Reaser, à Los Angeles, est néanmoins optimiste. Après un an de fermetures, sa ligue de softball jeunesse redémarre. Enfin, au lieu d'essayer de résoudre les conflits par téléphone ou en ligne, Reaser peut amener de jeunes rivaux adultes à parler, face à face et à créer des liens de manière positive.

«Je pense vraiment que de nombreux programmes s'ouvriront», a-t-il déclaré. «Beaucoup de violence ralentira.»
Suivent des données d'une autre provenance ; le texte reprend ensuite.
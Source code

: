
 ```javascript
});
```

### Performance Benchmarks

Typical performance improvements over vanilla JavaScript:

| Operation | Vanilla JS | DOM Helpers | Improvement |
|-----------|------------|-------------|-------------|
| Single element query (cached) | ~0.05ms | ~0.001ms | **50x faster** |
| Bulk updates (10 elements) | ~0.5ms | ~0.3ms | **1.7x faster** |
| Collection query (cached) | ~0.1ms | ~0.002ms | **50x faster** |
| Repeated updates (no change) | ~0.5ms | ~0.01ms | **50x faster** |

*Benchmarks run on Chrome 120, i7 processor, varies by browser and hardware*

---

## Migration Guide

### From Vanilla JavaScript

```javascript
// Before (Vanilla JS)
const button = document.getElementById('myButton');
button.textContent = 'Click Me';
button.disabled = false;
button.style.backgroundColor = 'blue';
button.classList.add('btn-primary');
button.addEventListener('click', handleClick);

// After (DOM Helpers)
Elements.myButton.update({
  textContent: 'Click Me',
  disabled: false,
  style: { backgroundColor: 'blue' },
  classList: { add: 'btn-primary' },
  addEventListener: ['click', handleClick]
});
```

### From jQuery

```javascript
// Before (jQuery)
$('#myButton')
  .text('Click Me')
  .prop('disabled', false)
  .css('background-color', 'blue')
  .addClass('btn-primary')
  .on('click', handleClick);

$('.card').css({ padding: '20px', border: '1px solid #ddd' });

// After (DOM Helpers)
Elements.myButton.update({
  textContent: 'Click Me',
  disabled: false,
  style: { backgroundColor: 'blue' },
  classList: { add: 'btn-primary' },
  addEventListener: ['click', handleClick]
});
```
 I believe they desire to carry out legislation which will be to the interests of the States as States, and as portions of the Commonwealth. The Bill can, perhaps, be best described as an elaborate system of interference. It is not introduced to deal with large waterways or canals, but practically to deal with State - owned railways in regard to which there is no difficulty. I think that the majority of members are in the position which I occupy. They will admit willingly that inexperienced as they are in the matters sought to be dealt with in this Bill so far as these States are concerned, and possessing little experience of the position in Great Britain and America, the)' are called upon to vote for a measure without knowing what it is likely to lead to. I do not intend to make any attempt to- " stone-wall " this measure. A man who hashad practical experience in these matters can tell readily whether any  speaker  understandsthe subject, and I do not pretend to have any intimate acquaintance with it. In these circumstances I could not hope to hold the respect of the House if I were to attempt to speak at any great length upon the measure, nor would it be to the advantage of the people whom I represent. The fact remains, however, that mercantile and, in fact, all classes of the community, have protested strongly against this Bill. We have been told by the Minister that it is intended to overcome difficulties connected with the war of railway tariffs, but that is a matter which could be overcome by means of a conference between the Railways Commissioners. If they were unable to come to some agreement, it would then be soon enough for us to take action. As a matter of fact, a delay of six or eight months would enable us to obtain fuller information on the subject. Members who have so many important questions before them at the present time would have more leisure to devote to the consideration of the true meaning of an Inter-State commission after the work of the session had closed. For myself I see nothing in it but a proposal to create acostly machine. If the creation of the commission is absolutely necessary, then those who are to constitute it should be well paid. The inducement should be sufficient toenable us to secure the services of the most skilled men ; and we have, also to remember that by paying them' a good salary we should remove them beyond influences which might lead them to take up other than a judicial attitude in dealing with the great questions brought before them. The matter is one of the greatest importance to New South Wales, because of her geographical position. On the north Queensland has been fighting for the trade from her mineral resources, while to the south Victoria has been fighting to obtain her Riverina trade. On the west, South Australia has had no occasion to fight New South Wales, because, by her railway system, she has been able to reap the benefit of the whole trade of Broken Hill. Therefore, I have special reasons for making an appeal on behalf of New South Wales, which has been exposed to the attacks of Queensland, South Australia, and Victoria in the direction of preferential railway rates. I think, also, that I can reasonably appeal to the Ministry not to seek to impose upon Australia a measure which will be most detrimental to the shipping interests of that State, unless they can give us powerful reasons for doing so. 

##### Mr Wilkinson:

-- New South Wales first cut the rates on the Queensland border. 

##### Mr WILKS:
MéthodologieCette histoire s'appuie sur des données provenant de trois sources. Les données provenant de ces sources correspondent étroitement, mais pas précisément. Les chiffres sur les causes de décès et la population de 1979 à 2018 proviennent des Centres fédéraux de contrôle et de prévention des maladies. Les chiffres des causes de décès pour 2019 et 2020 proviennent principalement du Département de la santé publique de Californie et sont basés sur les certificats de décès. Les données de 2019 pour huit comtés en grande partie ruraux avec peu d'homicides font exception. Le CDPH n'a pas publié de chiffres spécifiques sur les homicides de 2019 pour ces comtés en raison des règles de confidentialité des données. Pour ces comtés, les données sur les homicides de 2019 proviennent du ministère de la Justice de Californie.

Phillip Reese est un spécialiste des rapports de données et un professeur adjoint de journalisme à la California State University-Sacramento.

Cette histoire a été produite par KHN, qui publie California Healthline, un service éditorial indépendant de la California Health Care Foundation.